EXERCISE BRIEF: As soon as the line containing "Compare lat/lon for" appears in the material below, start returning lines exactly, and end with the line containing "Lets say you".

RECORDS PROVIDED:
'''

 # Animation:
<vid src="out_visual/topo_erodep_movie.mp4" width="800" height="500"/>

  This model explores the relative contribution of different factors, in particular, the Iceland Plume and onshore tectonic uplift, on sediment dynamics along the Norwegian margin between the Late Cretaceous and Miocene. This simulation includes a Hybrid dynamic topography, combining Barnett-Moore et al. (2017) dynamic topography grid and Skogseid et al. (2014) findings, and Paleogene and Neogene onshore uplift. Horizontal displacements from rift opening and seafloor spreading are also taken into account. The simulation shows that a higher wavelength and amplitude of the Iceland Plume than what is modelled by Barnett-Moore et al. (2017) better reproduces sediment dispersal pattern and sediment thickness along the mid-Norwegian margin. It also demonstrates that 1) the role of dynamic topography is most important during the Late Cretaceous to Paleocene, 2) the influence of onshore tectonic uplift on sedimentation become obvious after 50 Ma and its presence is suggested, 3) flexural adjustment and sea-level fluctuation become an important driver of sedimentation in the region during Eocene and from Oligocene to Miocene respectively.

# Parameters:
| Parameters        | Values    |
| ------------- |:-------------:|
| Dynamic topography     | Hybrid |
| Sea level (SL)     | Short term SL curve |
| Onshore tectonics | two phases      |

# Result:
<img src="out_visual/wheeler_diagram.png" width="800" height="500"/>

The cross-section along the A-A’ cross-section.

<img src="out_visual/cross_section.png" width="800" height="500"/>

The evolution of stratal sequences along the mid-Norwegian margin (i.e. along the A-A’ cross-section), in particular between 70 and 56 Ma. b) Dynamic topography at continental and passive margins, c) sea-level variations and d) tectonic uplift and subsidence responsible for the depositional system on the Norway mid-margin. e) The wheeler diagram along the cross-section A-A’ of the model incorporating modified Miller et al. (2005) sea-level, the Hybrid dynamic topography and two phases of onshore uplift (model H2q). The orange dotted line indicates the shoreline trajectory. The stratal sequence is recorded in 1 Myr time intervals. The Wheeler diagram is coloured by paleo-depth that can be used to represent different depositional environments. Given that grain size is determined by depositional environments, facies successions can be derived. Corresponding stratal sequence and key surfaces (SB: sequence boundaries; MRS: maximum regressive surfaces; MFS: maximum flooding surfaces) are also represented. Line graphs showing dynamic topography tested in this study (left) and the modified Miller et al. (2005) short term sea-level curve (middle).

'''
'''

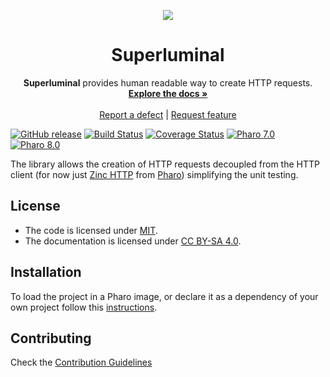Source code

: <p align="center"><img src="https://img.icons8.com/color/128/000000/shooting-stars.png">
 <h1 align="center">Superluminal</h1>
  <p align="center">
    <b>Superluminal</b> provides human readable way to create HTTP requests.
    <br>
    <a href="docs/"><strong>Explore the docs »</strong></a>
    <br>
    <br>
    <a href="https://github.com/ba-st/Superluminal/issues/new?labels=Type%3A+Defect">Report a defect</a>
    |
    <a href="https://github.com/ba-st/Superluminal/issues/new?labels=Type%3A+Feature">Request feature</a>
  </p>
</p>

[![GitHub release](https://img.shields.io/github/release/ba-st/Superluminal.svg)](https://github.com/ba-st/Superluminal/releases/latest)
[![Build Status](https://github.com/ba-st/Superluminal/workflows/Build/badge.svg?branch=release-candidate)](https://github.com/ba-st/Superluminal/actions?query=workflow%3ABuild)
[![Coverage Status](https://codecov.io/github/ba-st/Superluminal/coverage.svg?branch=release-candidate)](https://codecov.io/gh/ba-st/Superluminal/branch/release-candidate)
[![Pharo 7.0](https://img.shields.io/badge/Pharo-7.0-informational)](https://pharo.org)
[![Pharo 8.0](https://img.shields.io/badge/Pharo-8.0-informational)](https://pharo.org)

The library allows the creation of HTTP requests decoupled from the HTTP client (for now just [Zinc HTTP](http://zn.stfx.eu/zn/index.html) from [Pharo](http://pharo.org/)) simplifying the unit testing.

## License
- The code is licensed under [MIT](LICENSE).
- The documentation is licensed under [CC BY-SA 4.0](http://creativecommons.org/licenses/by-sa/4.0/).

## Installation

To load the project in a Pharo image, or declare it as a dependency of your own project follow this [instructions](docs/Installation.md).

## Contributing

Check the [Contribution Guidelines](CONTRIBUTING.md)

'''
'''

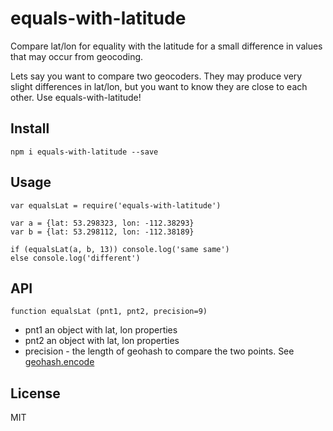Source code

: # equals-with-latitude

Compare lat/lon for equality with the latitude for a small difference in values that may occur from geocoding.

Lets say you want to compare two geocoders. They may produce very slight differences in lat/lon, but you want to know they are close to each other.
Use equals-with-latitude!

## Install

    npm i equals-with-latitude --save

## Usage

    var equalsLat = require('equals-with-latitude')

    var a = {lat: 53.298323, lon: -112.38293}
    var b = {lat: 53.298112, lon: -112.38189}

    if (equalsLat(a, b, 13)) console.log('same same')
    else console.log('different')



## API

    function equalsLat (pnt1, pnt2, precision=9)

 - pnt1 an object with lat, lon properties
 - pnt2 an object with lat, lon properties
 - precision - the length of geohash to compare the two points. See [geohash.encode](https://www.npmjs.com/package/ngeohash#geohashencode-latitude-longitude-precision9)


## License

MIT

'''

PROBLEM SOLUTION:
Compare lat/lon for equality with the latitude for a small difference in values that may occur from geocoding.

Lets say you want to compare two geocoders. They may produce very slight differences in lat/lon, but you want to know they are close to each other.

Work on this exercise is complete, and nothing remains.